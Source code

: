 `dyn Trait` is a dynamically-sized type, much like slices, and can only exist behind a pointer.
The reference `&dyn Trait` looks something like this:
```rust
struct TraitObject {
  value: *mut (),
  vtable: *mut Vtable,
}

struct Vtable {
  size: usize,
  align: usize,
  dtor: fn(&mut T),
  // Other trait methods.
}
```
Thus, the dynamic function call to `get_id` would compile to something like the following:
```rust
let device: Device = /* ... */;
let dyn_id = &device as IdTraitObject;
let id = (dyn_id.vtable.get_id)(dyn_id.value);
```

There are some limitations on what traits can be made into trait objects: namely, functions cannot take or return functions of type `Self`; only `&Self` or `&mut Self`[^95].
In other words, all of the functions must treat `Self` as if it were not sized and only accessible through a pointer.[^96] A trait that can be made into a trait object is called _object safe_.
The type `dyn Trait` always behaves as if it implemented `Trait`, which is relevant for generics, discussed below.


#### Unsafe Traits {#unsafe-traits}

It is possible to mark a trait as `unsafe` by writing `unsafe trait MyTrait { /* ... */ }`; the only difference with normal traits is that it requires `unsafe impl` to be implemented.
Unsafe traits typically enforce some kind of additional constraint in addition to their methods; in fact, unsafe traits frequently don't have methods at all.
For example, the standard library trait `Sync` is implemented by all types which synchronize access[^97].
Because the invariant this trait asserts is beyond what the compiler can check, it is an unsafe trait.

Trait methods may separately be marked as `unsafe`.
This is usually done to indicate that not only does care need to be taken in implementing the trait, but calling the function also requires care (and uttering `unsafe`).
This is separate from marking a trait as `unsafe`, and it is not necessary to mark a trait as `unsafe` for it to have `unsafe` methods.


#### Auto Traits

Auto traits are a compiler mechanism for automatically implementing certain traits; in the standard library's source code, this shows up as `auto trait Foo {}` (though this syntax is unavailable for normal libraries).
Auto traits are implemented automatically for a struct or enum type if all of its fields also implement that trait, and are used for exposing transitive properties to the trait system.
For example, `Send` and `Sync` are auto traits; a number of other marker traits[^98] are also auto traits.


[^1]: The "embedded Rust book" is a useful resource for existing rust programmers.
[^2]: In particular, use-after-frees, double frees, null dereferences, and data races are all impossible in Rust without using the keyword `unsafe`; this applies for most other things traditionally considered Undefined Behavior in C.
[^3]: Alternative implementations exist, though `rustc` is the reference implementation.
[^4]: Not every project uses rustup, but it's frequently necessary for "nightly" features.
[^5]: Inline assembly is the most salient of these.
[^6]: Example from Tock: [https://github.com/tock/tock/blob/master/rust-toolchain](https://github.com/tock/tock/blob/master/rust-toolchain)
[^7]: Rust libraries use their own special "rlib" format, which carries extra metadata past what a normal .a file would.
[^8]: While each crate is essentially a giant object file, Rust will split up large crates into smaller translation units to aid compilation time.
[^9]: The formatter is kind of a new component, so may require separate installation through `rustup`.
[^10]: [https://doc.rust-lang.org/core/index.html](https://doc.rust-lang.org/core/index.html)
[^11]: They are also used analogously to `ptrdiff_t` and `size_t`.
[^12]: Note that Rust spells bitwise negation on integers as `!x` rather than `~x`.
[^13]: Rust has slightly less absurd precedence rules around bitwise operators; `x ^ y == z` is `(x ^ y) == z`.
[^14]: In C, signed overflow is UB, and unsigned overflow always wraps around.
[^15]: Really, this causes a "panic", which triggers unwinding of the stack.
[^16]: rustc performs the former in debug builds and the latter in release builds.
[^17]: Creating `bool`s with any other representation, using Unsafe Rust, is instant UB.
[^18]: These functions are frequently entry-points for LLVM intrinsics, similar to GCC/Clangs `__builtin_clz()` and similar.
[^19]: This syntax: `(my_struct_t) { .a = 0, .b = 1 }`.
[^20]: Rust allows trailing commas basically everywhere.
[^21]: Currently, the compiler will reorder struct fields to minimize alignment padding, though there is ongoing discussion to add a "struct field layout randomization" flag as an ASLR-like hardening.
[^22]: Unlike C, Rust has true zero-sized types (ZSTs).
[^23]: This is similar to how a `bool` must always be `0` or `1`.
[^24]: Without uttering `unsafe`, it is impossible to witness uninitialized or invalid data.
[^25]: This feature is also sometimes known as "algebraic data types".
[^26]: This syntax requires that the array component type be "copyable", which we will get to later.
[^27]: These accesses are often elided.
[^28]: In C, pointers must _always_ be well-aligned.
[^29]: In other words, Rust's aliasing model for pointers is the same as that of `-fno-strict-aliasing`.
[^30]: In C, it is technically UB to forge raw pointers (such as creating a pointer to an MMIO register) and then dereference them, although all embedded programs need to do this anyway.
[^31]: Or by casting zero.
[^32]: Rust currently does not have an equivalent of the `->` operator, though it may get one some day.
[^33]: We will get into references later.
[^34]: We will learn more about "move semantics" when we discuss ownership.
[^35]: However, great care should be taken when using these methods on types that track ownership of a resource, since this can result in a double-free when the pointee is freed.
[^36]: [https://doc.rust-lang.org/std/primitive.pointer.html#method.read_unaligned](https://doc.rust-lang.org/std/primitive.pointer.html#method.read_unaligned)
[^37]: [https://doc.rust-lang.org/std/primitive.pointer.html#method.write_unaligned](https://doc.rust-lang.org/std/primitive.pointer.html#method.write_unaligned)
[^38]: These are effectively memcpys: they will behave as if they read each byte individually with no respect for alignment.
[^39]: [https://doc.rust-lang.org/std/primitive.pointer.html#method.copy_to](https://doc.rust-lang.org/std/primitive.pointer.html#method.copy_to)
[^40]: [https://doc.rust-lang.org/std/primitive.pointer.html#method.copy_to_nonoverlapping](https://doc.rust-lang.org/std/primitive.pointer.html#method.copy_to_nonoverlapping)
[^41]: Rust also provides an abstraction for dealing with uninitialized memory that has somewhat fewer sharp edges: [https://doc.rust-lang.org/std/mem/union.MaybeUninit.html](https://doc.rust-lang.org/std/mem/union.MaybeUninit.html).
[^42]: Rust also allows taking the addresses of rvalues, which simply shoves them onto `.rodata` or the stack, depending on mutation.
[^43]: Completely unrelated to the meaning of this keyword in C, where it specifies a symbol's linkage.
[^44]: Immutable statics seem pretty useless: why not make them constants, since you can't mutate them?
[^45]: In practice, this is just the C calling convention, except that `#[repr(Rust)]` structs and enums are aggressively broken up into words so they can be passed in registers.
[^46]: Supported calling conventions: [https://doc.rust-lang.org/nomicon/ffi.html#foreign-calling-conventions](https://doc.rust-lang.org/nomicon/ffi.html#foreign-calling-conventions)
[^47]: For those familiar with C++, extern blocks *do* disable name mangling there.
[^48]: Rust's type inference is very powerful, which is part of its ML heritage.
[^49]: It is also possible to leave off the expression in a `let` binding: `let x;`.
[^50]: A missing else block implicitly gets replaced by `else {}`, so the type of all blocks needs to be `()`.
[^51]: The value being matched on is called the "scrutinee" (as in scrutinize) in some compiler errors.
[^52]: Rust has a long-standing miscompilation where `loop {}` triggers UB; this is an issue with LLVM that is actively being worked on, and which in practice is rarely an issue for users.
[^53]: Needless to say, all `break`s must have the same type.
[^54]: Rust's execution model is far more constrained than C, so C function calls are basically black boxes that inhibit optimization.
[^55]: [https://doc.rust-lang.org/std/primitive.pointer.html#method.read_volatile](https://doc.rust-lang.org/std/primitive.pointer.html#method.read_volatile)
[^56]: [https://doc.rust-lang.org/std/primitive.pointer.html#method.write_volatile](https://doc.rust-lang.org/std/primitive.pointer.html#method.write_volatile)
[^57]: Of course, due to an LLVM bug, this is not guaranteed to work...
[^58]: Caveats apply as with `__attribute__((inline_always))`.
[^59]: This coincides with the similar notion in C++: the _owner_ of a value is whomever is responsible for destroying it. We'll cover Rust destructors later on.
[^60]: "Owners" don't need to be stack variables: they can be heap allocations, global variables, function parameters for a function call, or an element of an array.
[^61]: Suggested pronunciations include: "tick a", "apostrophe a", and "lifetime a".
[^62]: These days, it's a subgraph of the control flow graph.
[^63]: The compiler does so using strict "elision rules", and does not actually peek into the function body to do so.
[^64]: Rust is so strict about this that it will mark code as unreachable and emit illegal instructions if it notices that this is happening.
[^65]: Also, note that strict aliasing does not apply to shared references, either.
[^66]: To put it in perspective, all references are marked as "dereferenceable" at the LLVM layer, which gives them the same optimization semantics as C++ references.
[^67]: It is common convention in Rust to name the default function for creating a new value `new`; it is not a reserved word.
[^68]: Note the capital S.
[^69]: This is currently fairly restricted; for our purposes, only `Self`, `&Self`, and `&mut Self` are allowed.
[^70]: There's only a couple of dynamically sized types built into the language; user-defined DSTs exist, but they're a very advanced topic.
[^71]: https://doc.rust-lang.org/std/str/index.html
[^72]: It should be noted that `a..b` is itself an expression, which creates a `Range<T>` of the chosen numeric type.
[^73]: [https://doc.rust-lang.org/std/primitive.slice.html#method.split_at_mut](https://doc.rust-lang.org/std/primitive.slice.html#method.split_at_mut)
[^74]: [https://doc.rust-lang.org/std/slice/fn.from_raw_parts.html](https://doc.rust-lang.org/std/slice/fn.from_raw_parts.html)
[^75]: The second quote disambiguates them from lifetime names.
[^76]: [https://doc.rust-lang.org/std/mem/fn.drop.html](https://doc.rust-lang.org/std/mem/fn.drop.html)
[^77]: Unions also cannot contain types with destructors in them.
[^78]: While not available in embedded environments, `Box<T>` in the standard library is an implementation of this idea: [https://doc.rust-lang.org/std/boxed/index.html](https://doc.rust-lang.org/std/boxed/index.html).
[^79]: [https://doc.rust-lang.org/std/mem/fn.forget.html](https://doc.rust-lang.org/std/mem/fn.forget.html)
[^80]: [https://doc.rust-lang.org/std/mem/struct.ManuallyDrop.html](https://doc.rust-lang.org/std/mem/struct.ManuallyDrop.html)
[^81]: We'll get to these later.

## WORK REQUEST:
Restate word for word the entries above, starting at the line with "[^49]: It is" and ending at the line with "[^59]: This coincides", inclusive, and no others.

## EXERCISE RESULT:
[^49]: It is also possible to leave off the expression in a `let` binding: `let x;`.
[^50]: A missing else block implicitly gets replaced by `else {}`, so the type of all blocks needs to be `()`.
[^51]: The value being matched on is called the "scrutinee" (as in scrutinize) in some compiler errors.
[^52]: Rust has a long-standing miscompilation where `loop {}` triggers UB; this is an issue with LLVM that is actively being worked on, and which in practice is rarely an issue for users.
[^53]: Needless to say, all `break`s must have the same type.
[^54]: Rust's execution model is far more constrained than C, so C function calls are basically black boxes that inhibit optimization.
[^55]: [https://doc.rust-lang.org/std/primitive.pointer.html#method.read_volatile](https://doc.rust-lang.org/std/primitive.pointer.html#method.read_volatile)
[^56]: [https://doc.rust-lang.org/std/primitive.pointer.html#method.write_volatile](https://doc.rust-lang.org/std/primitive.pointer.html#method.write_volatile)
[^57]: Of course, due to an LLVM bug, this is not guaranteed to work...
[^58]: Caveats apply as with `__attribute__((inline_always))`.
[^59]: This coincides with the similar notion in C++: the _owner_ of a value is whomever is responsible for destroying it. We'll cover Rust destructors later on.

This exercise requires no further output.